Development and Validation of a Machine Learning Model to Estimate Bacterial Sepsis Among Immunocompromised Recipients of Stem Cell Transplant.

机构信息

Department of Epidemiology, University of Washington, Seattle.

Vaccine and Infectious Disease Division, Fred Hutchinson Cancer Research Center, Seattle, Washington.

出版信息

JAMA Netw Open. 2021 Apr 1;4(4):e214514. doi: 10.1001/jamanetworkopen.2021.4514.

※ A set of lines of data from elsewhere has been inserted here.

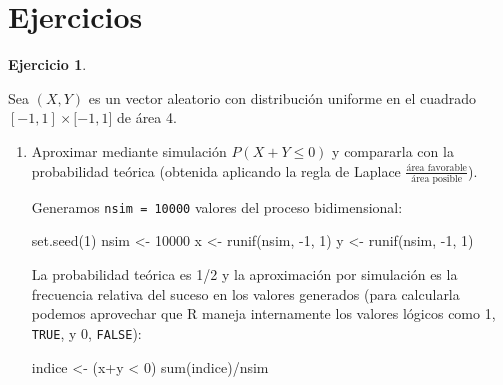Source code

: \documentclass[
]{book}
\newenvironment{Shaded}{\begin{snugshade}}{\end{snugshade}}
\newcommand{\DecValTok}[1]{\textcolor[rgb]{0.00,0.00,0.81}{#1}}
\newcommand{\FunctionTok}[1]{\textcolor[rgb]{0.00,0.00,0.00}{#1}}
\newcommand{\NormalTok}[1]{#1}
\newcommand{\OtherTok}[1]{\textcolor[rgb]{0.56,0.35,0.01}{#1}}
\newcommand{\SpecialCharTok}[1]{\textcolor[rgb]{0.00,0.00,0.00}{#1}}
\theoremstyle{break}
\theoremstyle{definition}
\theoremstyle{definition}
\theoremstyle{definition}
\newtheorem{exercise}{Ejercicio}[chapter]
\theoremstyle{definition}
\theoremstyle{remark}
\begin{document}
\hypertarget{ejercicios}{%
\section{Ejercicios}\label{ejercicios}}

\begin{exercise}
\protect\hypertarget{exr:simpi}{}{\label{exr:simpi} }
\end{exercise}

Sea \((X,Y)\) es un vector aleatorio con distribución uniforme en el
cuadrado \([-1,1]\times\lbrack-1,1]\) de área 4.

\begin{enumerate}
\def\labelenumi{\alph{enumi})}
\item
  Aproximar mediante simulación \(P\left(X + Y \leq 0 \right)\) y
  compararla con la probabilidad teórica (obtenida aplicando la
  regla de Laplace \(\frac{\text{área favorable}}{\text{área posible}}\)).

  Generamos \texttt{nsim\ =\ 10000} valores del proceso bidimensional:

\begin{Shaded}
\begin{Highlighting}[]
\FunctionTok{set.seed}\NormalTok{(}\DecValTok{1}\NormalTok{)}
\NormalTok{nsim }\OtherTok{\textless{}{-}} \DecValTok{10000}
\NormalTok{x }\OtherTok{\textless{}{-}} \FunctionTok{runif}\NormalTok{(nsim, }\SpecialCharTok{{-}}\DecValTok{1}\NormalTok{, }\DecValTok{1}\NormalTok{)}
\NormalTok{y }\OtherTok{\textless{}{-}} \FunctionTok{runif}\NormalTok{(nsim, }\SpecialCharTok{{-}}\DecValTok{1}\NormalTok{, }\DecValTok{1}\NormalTok{)}
\end{Highlighting}
\end{Shaded}

  La probabilidad teórica es 1/2 y la aproximación por simulación es la frecuencia relativa del suceso en los valores generados (para calcularla podemos aprovechar que R maneja internamente los valores lógicos como 1, \texttt{TRUE}, y 0, \texttt{FALSE}):

\begin{Shaded}
\begin{Highlighting}[]
\NormalTok{indice }\OtherTok{\textless{}{-}}\NormalTok{ (x}\SpecialCharTok{+}\NormalTok{y }\SpecialCharTok{\textless{}} \DecValTok{0}\NormalTok{)}
\FunctionTok{sum}\NormalTok{(indice)}\SpecialCharTok{/}\NormalTok{nsim}
\end{Highlighting}
\end{Shaded}


\end{enumerate}
\end{document}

DOI:10.1001/jamanetworkopen.2021.4514
PMID:33871619
原文链接:https://pmc.ncbi.nlm.nih.gov/articles/PMC8056279/
Abstract

IMPORTANCE

Sepsis disproportionately affects recipients of allogeneic hematopoietic cell transplant (allo-HCT), and timely detection is crucial. However, the atypical presentation of sepsis within this population makes detection challenging, and existing clinical sepsis tools have limited prognostic value among this high-risk population.

OBJECTIVE

To develop a full risk factor (demographic, transplant, clinical, and laboratory factors) and clinical factor-specific automated bacterial sepsis decision support tool for recipients of allo-HCT with potential bloodstream infections (PBIs).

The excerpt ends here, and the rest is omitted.